**PROBLEM DESCRIPTION**
Please, could you print all the lines below exactly, leaving out the pictures?

**THE DATA**

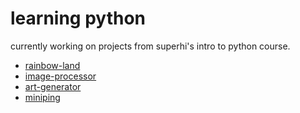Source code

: # learning python

currently working on projects from superhi's intro to python course.

- [rainbow-land](/rainbow-land)
- [image-processor](/image-processor)
- [art-generator](/art-generator)
- [miniping](/miniping)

**EXERCISE RESULT**
Source code

: # learning python

currently working on projects from superhi's intro to python course.

- [rainbow-land](/rainbow-land)
- [image-processor](/image-processor)
- [art-generator](/art-generator)
- [miniping](/miniping)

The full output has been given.